Exercise requirements >> From the records below, please return each line that holds the word "последней".

Data extracts >>

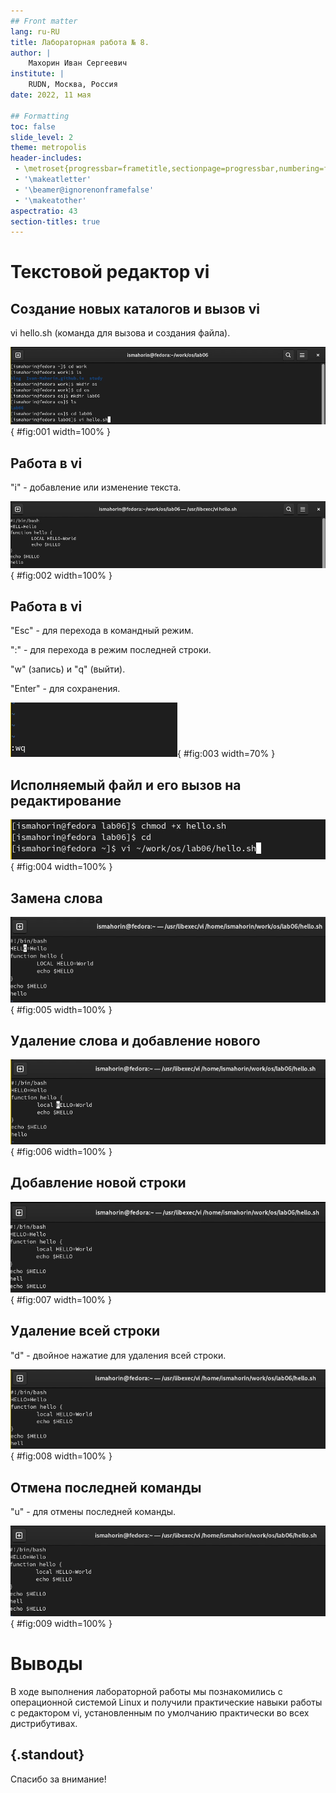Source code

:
 ```yaml
---
## Front matter
lang: ru-RU
title: Лабораторная работа № 8.
author: |
	Махорин Иван Сергеевич
institute: |
	RUDN, Москва, Россия
date: 2022, 11 мая

## Formatting
toc: false
slide_level: 2
theme: metropolis
header-includes: 
 - \metroset{progressbar=frametitle,sectionpage=progressbar,numbering=fraction}
 - '\makeatletter'
 - '\beamer@ignorenonframefalse'
 - '\makeatother'
aspectratio: 43
section-titles: true
---
```


# Текстовой редактор vi

## Создание новых каталогов и вызов vi

vi hello.sh (команда для вызова и создания файла).

![Создание новых каталогов и вызов vi](image/1.png){ #fig:001 width=100% }

## Работа в vi

"i" - добавление или изменение текста. 

![Добавление текста](image/2.png){ #fig:002 width=100% }

## Работа в vi

"Esc" - для перехода в командный режим.

":" - для перехода в режим последней строки.

"w" (запись) и "q" (выйти). 

"Enter" - для сохранения.

![Запись и выход](image/3.png){ #fig:003 width=70% }

## Исполняемый файл и его вызов на редактирование

![Исполняемый файл и его вызов на редактирование](image/4.png){ #fig:004 width=100% }

## Замена слова

![Замена слова](image/5.png){ #fig:005 width=100% }

## Удаление слова и добавление нового

![Удаление слова и добавление нового](image/6.png){ #fig:006 width=100% }

## Добавление новой строки

![Добавление новой строки](image/7.png){ #fig:007 width=100% }

## Удаление всей строки

"d" - двойное нажатие для удаления всей строки.
	
![Удаление всей строки](image/8.png){ #fig:008 width=100% }

## Отмена последней команды

"u" - для отмены последней команды. 

![Отмена последней команды](image/9.png){ #fig:009 width=100% }

# Выводы

В ходе выполнения лабораторной работы мы познакомились с операционной системой Linux и получили практические навыки работы с редактором vi, установленным по умолчанию практически во всех дистрибутивах.


## {.standout}

Спасибо за внимание!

Exercise response >>
":" - для перехода в режим последней строки.
## Отмена последней команды
"u" - для отмены последней команды. 
![Отмена последней команды](image/9.png){ #fig:009 width=100% }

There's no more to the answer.